(Recorded data Opens)
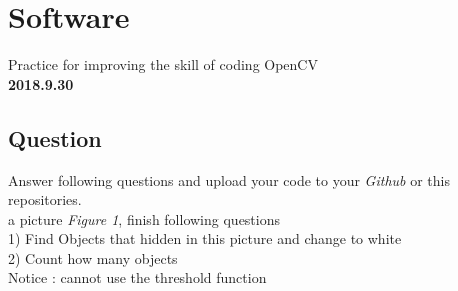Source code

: \section*{Software}

Practice for improving the skill of coding OpenCV\\

\textbf{2018.9.30}

\subsection*{Question}

Answer following questions and upload your code to your \emph{Github} or this repositories.\\

 a picture \emph{Figure 1}, finish following questions\\

1) Find Objects that hidden in this picture and change to white\\

2) Count how many objects\\

\noindent\textsf{Notice} : cannot use the threshold function
\clearpage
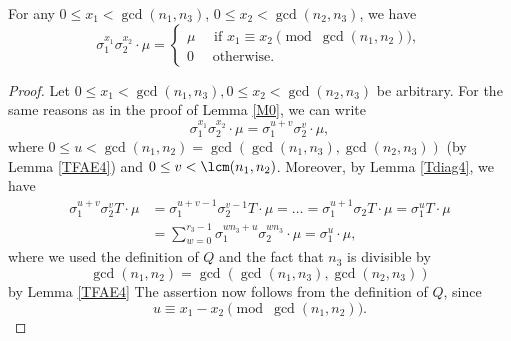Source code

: \begin{lemma}\label{M04}
For any $0\leq x_1<\gcd(n_1,n_3)$, $ 0\leq x_2<\gcd(n_2,n_3)$, we have $$\sigma_1^{x_1}\sigma_2^{x_2}\cdot \mu=\begin{cases}
\mu \quad \text{ if } x_1\equiv x_2 \pmod{\gcd(n_1,n_2)},\\
0 \quad \text{ otherwise}.
\end{cases}$$
\end{lemma}
\begin{proof}
Let $0\leq x_1<\gcd(n_1,n_3), 0\leq x_2<\gcd(n_2,n_3)$ be arbitrary. For the same reasons as in the proof of Lemma \ref{M0}, we can write $$\sigma_1^{x_1}\sigma_2^{x_2}\cdot \mu=\sigma_1^{u+v}\sigma_2^{v} \cdot \mu,$$
where $0\leq u<\gcd(n_1,n_2)=\gcd(\gcd(n_1,n_3),\gcd(n_2,n_3))$ (by Lemma \ref{TFAE4}) and $0\leq v<\lcm(n_1,n_2)$. Moreover, by Lemma \ref{Tdiag4}, we have
\begin{align*}
\sigma_1^{u+v}\sigma_2^{v}T\cdot \mu&=\sigma_1^{u+v-1}\sigma_2^{v-1}T\cdot \mu=\dots=\sigma_1^{u+1}\sigma_2T\cdot \mu=\sigma_1^{u}T\cdot \mu\\
&=\sum_{w=0}^{r_3-1}\sigma_1^{wn_3+u}\sigma_2^{wn_3}\cdot \mu=\sigma_1^u\cdot \mu,
\end{align*}
where we used the definition of $Q$ and the fact that $n_3$ is divisible by $$\gcd(n_1,n_2)=\gcd(\gcd(n_1,n_3),\gcd(n_2,n_3))$$ by Lemma \ref{TFAE4}
The assertion now follows from the definition of $Q$, since $$u\equiv x_1-x_2 \pmod{\gcd(n_1,n_2)}.$$
\end{proof}

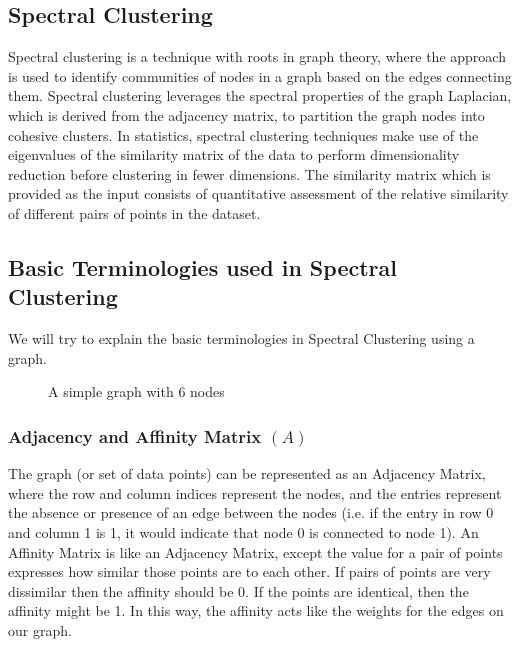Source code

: \documentclass{article}
\begin{document}
    \subsection{Spectral Clustering}
    Spectral clustering is a technique with roots in graph theory, where the approach is used to identify communities of nodes in a graph based on the edges connecting them.
    Spectral clustering leverages the spectral properties of the graph Laplacian, which is derived from the adjacency matrix, to partition the graph nodes into cohesive clusters.
    In statistics, spectral clustering techniques make use of the eigenvalues of the similarity matrix of the data to perform dimensionality reduction before clustering in fewer dimensions. The similarity matrix which is provided as the input consists of quantitative assessment of the relative similarity of different pairs of points in the dataset.
    
    \subsection{Basic Terminologies used in Spectral Clustering}
    We will try to explain the basic terminologies in Spectral Clustering using a graph.
        \begin{figure}[ht]
        \centering
            \caption{A simple graph with 6 nodes}
            \label{fig:graph}
        \end{figure}
        \subsubsection{Adjacency and Affinity Matrix $(A)$}
        The graph (or set of data points) can be represented as an Adjacency Matrix, where the row and column indices represent the nodes, and the entries represent the absence or presence of an edge between the nodes (i.e. if the entry in row 0 and column 1 is 1, it would indicate that node 0 is connected to node 1).
        An Affinity Matrix is like an Adjacency Matrix, except the value for a pair of points expresses how similar those points are to each other. If pairs of points are very dissimilar then the affinity should be 0. If the points are identical, then the affinity might be 1. In this way, the affinity acts like the weights for the edges on our graph.\\
        
\end{document}
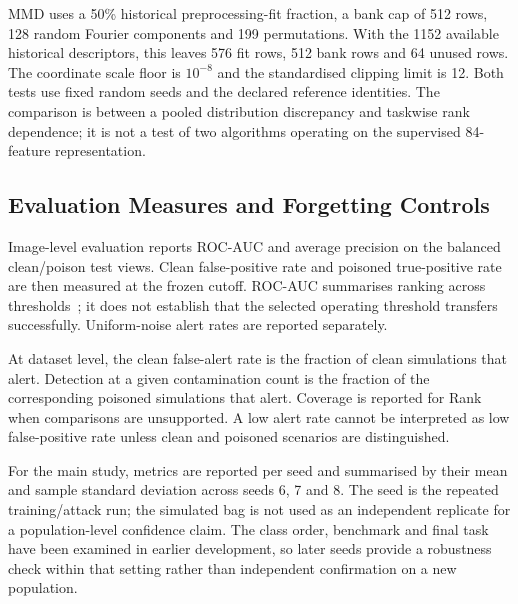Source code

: MMD uses a 50\% historical preprocessing-fit fraction, a bank cap of 512
rows, 128 random Fourier components and 199 permutations. With the
1152 available historical descriptors, this leaves 576 fit rows, 512 bank
rows and 64 unused rows. The coordinate scale floor is $10^{-8}$ and the
standardised clipping limit is 12. Both tests use fixed random seeds and
the declared reference identities. The comparison is between a pooled
distribution discrepancy and taskwise rank dependence; it is not a test
of two algorithms operating on the supervised 84-feature representation.

\subsection{Evaluation Measures and Forgetting Controls}
\label{subsec:setup-metrics}

Image-level evaluation reports ROC-AUC and average precision on the
balanced clean/poison test views. Clean false-positive rate and poisoned
true-positive rate are then measured at the frozen cutoff. ROC-AUC
summarises ranking across thresholds~\cite{fawcett2006roc}; it does not
establish that the selected operating threshold transfers successfully.
Uniform-noise alert rates are reported separately.

At dataset level, the clean false-alert rate is the fraction of clean
simulations that alert. Detection at a given contamination count is the
fraction of the corresponding poisoned simulations that alert. Coverage
is reported for Rank when comparisons are unsupported. A low alert rate
cannot be interpreted as low false-positive rate unless clean and
poisoned scenarios are distinguished.

For the main study, metrics are reported per seed and summarised by their
mean and sample standard deviation across seeds 6, 7 and 8. The seed is
the repeated training/attack run; the simulated bag is not used as an
independent replicate for a population-level confidence claim. The
class order, benchmark and final task have been examined in earlier
development, so later seeds provide a robustness check within that
setting rather than independent confirmation on a new population.

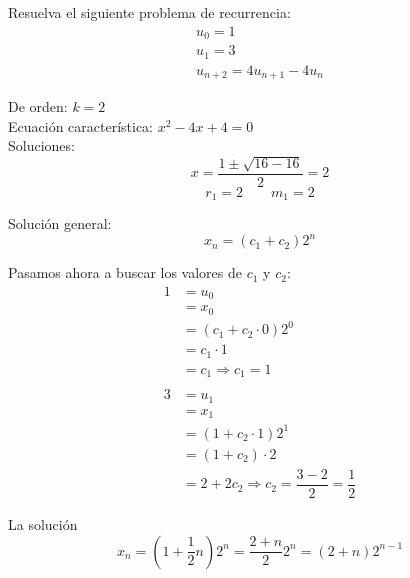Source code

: \begin{ejercicio}
    Resuelva el siguiente problema de recurrencia:
    \begin{gather*}
        u_0 = 1 \\
        u_1 = 3 \\
        u_{n+2} = 4u_{n+1} - 4u_n
    \end{gather*}


    De orden: $k = 2$\\
    Ecuación característica: $x^2 -4x + 4 = 0$\\
    Soluciones: 
    \begin{equation*}
        x = \dfrac{1\pm \sqrt{16-16}}{2} = 2
    \end{equation*}
    \begin{equation*}
        r_1 = 2 \qquad m_1 = 2
    \end{equation*}

    Solución general:
    \begin{equation*}
        x_n = (c_1 + c_2) 2^n
    \end{equation*}


    Pasamos ahora a buscar los valores de $c_1$ y $c_2$:
    \begin{align*}
        1 &= u_0 \\
          &= x_0 \\
          &= (c_1+c_2 \cdot 0)2^0 \\
          &= c_1 \cdot 1  \\
          &= c_1 \Longrightarrow c_1 = 1\\
          & \\
        3 &= u_1 \\
          &= x_1 \\
          &= (1+c_2\cdot 1)2^1 \\
          &= (1+c_2)\cdot 2 \\
          &= 2 + 2 c_2 \Longrightarrow c_2 = \dfrac{3-2}{2} = \dfrac{1}{2}
    \end{align*}

    La solución
    \begin{equation*}
        x_n = \left(1 + \dfrac{1}{2}n\right) 2^n = \dfrac{2+n}{2} 2^n = (2+n)2^{n-1}
    \end{equation*}

\end{ejercicio}

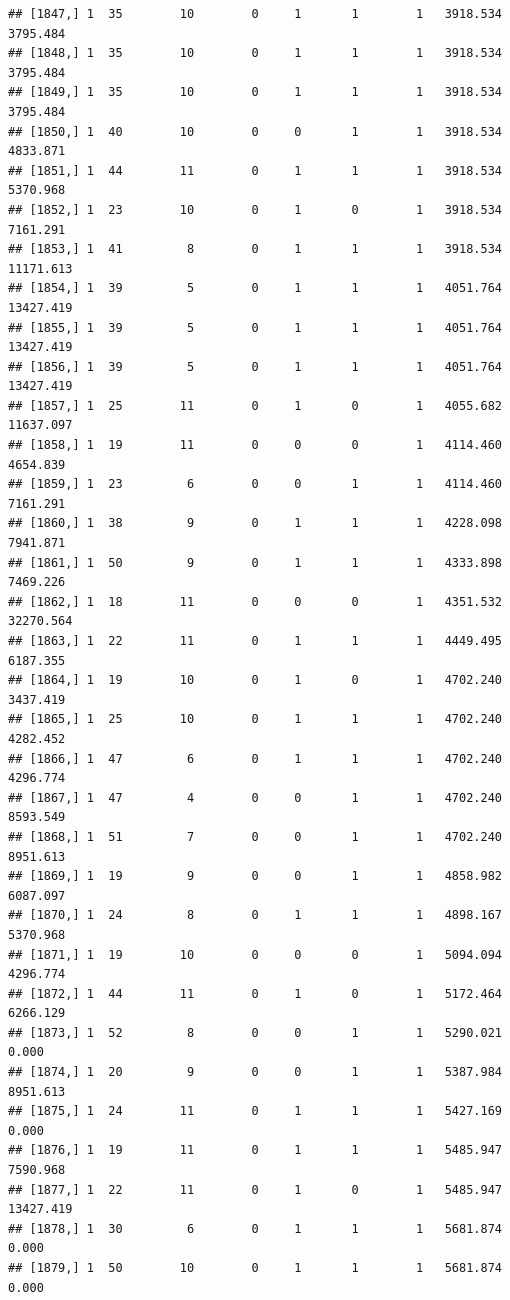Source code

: \documentclass[
]{article}
\begin{document}
\begin{verbatim}
## [1847,] 1  35        10        0     1       1        1   3918.534   3795.484
## [1848,] 1  35        10        0     1       1        1   3918.534   3795.484
## [1849,] 1  35        10        0     1       1        1   3918.534   3795.484
## [1850,] 1  40        10        0     0       1        1   3918.534   4833.871
## [1851,] 1  44        11        0     1       1        1   3918.534   5370.968
## [1852,] 1  23        10        0     1       0        1   3918.534   7161.291
## [1853,] 1  41         8        0     1       1        1   3918.534  11171.613
## [1854,] 1  39         5        0     1       1        1   4051.764  13427.419
## [1855,] 1  39         5        0     1       1        1   4051.764  13427.419
## [1856,] 1  39         5        0     1       1        1   4051.764  13427.419
## [1857,] 1  25        11        0     1       0        1   4055.682  11637.097
## [1858,] 1  19        11        0     0       0        1   4114.460   4654.839
## [1859,] 1  23         6        0     0       1        1   4114.460   7161.291
## [1860,] 1  38         9        0     1       1        1   4228.098   7941.871
## [1861,] 1  50         9        0     1       1        1   4333.898   7469.226
## [1862,] 1  18        11        0     0       0        1   4351.532  32270.564
## [1863,] 1  22        11        0     1       1        1   4449.495   6187.355
## [1864,] 1  19        10        0     1       0        1   4702.240   3437.419
## [1865,] 1  25        10        0     1       1        1   4702.240   4282.452
## [1866,] 1  47         6        0     1       1        1   4702.240   4296.774
## [1867,] 1  47         4        0     0       1        1   4702.240   8593.549
## [1868,] 1  51         7        0     0       1        1   4702.240   8951.613
## [1869,] 1  19         9        0     0       1        1   4858.982   6087.097
## [1870,] 1  24         8        0     1       1        1   4898.167   5370.968
## [1871,] 1  19        10        0     0       0        1   5094.094   4296.774
## [1872,] 1  44        11        0     1       0        1   5172.464   6266.129
## [1873,] 1  52         8        0     0       1        1   5290.021      0.000
## [1874,] 1  20         9        0     0       1        1   5387.984   8951.613
## [1875,] 1  24        11        0     1       1        1   5427.169      0.000
## [1876,] 1  19        11        0     1       1        1   5485.947   7590.968
## [1877,] 1  22        11        0     1       0        1   5485.947  13427.419
## [1878,] 1  30         6        0     1       1        1   5681.874      0.000
## [1879,] 1  50        10        0     1       1        1   5681.874      0.000

\end{verbatim}
\end{document}
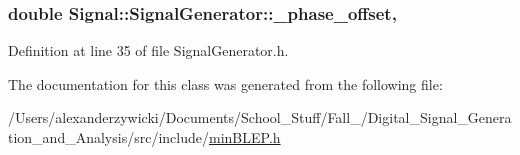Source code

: \hypertarget{classSignal_1_1SignalGenerator_a6b4444d46747c8517171edbbf4b5588f}{
\subsubsection[{\+\_\+phase\+\_\+offset}]{\setlength{\rightskip}{0pt plus 5cm}double Signal\+::\+Signal\+Generator\+::\+\_\+phase\+\_\+offset\hspace{0.3cm}{\ttfamily [protected]}, {\ttfamily [inherited]}}}\label{classSignal_1_1SignalGenerator_a6b4444d46747c8517171edbbf4b5588f}


Definition at line 35 of file Signal\+Generator.\+h.



The documentation for this class was generated from the following file\+:\begin{DoxyCompactItemize}
\item 
/\+Users/alexanderzywicki/\+Documents/\+School\+\_\+\+Stuff/\+Fall\+\_/\+Digital\+\_\+\+Signal\+\_\+\+Generation\+\_\+and\+\_\+\+Analysis/src/include/\hyperlink{minBLEP_8h}{min\+B\+L\+E\+P.\+h}\end{DoxyCompactItemize}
(Recorded data Closes)
■ About this exercise: Please output the lines above beginning at the line with "Answer following questions" and ending after the line with "where we used", precisely as written and with no pictures.

■ Output below:
Answer following questions and upload your code to your \emph{Github} or this repositories.\\

 a picture \emph{Figure 1}, finish following questions\\

1) Find Objects that hidden in this picture and change to white\\

2) Count how many objects\\

\noindent\textsf{Notice} : cannot use the threshold function
\clearpage
Source code

: \begin{lemma}\label{M04}
For any $0\leq x_1<\gcd(n_1,n_3)$, $ 0\leq x_2<\gcd(n_2,n_3)$, we have $$\sigma_1^{x_1}\sigma_2^{x_2}\cdot \mu=\begin{cases}
\mu \quad \text{ if } x_1\equiv x_2 \pmod{\gcd(n_1,n_2)},\\
0 \quad \text{ otherwise}.
\end{cases}$$
\end{lemma}
\begin{proof}
Let $0\leq x_1<\gcd(n_1,n_3), 0\leq x_2<\gcd(n_2,n_3)$ be arbitrary. For the same reasons as in the proof of Lemma \ref{M0}, we can write $$\sigma_1^{x_1}\sigma_2^{x_2}\cdot \mu=\sigma_1^{u+v}\sigma_2^{v} \cdot \mu,$$
where $0\leq u<\gcd(n_1,n_2)=\gcd(\gcd(n_1,n_3),\gcd(n_2,n_3))$ (by Lemma \ref{TFAE4}) and $0\leq v<\lcm(n_1,n_2)$. Moreover, by Lemma \ref{Tdiag4}, we have
\begin{align*}
\sigma_1^{u+v}\sigma_2^{v}T\cdot \mu&=\sigma_1^{u+v-1}\sigma_2^{v-1}T\cdot \mu=\dots=\sigma_1^{u+1}\sigma_2T\cdot \mu=\sigma_1^{u}T\cdot \mu\\
&=\sum_{w=0}^{r_3-1}\sigma_1^{wn_3+u}\sigma_2^{wn_3}\cdot \mu=\sigma_1^u\cdot \mu,
\end{align*}
where we used the definition of $Q$ and the fact that $n_3$ is divisible by $$\gcd(n_1,n_2)=\gcd(\gcd(n_1,n_3),\gcd(n_2,n_3))$$ by Lemma \ref{TFAE4}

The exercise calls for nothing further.